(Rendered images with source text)
----

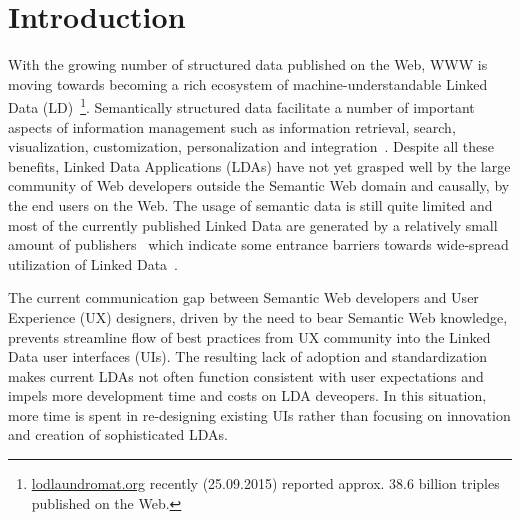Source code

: \documentclass{acm_proc_article-sp}
\begin{document}




\section{Introduction}


With the growing number of structured data published on the Web, WWW is moving towards becoming a rich ecosystem of machine-understandable Linked Data (LD)~\footnote{\url{lodlaundromat.org} recently (25.09.2015) reported approx. 38.6 billion triples published on the Web.}.
Semantically structured data facilitate a number of important aspects of
information management such as information retrieval, search, visualization,  customization, personalization and integration~\cite{SCAJ-Khalili-2013}.
Despite all these benefits, Linked Data Applications (LDAs) have not yet grasped well by the large community of Web developers outside the Semantic Web domain and causally, by the end users on the Web.
The usage of semantic data is still quite limited and most of the currently published Linked Data are generated by a relatively small amount of publishers~\cite{ontowiki-swj} which indicate some entrance barriers towards wide-spread utilization of Linked Data~\cite{StegemannZ14}.

The current communication gap between Semantic Web developers and User Experience (UX) designers, driven by the need to bear Semantic Web knowledge, prevents streamline flow of best practices from UX community into the Linked Data user interfaces (UIs).
The resulting lack of adoption and standardization makes current LDAs not often function consistent with user expectations and impels more development time and costs on LDA deveopers.
In this situation, more time is spent in re-designing existing UIs rather than focusing on innovation and creation of sophisticated LDAs.
 
\end{document}
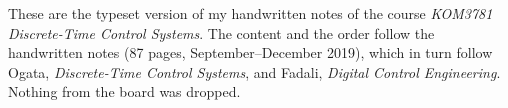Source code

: These are the typeset version of my handwritten notes of the course
\emph{KOM3781 Discrete-Time Control Systems}. The content and the order follow the handwritten
notes (87 pages, September--December 2019), which in turn follow Ogata,
\emph{Discrete-Time Control Systems}, and Fadali, \emph{Digital Control Engineering}.
Nothing from the board was dropped.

----

**Prompt**:
The answer should be an exact restatement of every entry, with the pictures omitted.

**Solution to the exercise**:
Source code

: \documentclass{acm_proc_article-sp}
\begin{document}




\section{Introduction}


With the growing number of structured data published on the Web, WWW is moving towards becoming a rich ecosystem of machine-understandable Linked Data (LD)~\footnote{\url{lodlaundromat.org} recently (25.09.2015) reported approx. 38.6 billion triples published on the Web.}.
Semantically structured data facilitate a number of important aspects of
information management such as information retrieval, search, visualization,  customization, personalization and integration~\cite{SCAJ-Khalili-2013}.
Despite all these benefits, Linked Data Applications (LDAs) have not yet grasped well by the large community of Web developers outside the Semantic Web domain and causally, by the end users on the Web.
The usage of semantic data is still quite limited and most of the currently published Linked Data are generated by a relatively small amount of publishers~\cite{ontowiki-swj} which indicate some entrance barriers towards wide-spread utilization of Linked Data~\cite{StegemannZ14}.

The current communication gap between Semantic Web developers and User Experience (UX) designers, driven by the need to bear Semantic Web knowledge, prevents streamline flow of best practices from UX community into the Linked Data user interfaces (UIs).
The resulting lack of adoption and standardization makes current LDAs not often function consistent with user expectations and impels more development time and costs on LDA deveopers.
In this situation, more time is spent in re-designing existing UIs rather than focusing on innovation and creation of sophisticated LDAs.
 
\end{document}
Source code

: These are the typeset version of my handwritten notes of the course
\emph{KOM3781 Discrete-Time Control Systems}. The content and the order follow the handwritten
notes (87 pages, September--December 2019), which in turn follow Ogata,
\emph{Discrete-Time Control Systems}, and Fadali, \emph{Digital Control Engineering}.
Nothing from the board was dropped.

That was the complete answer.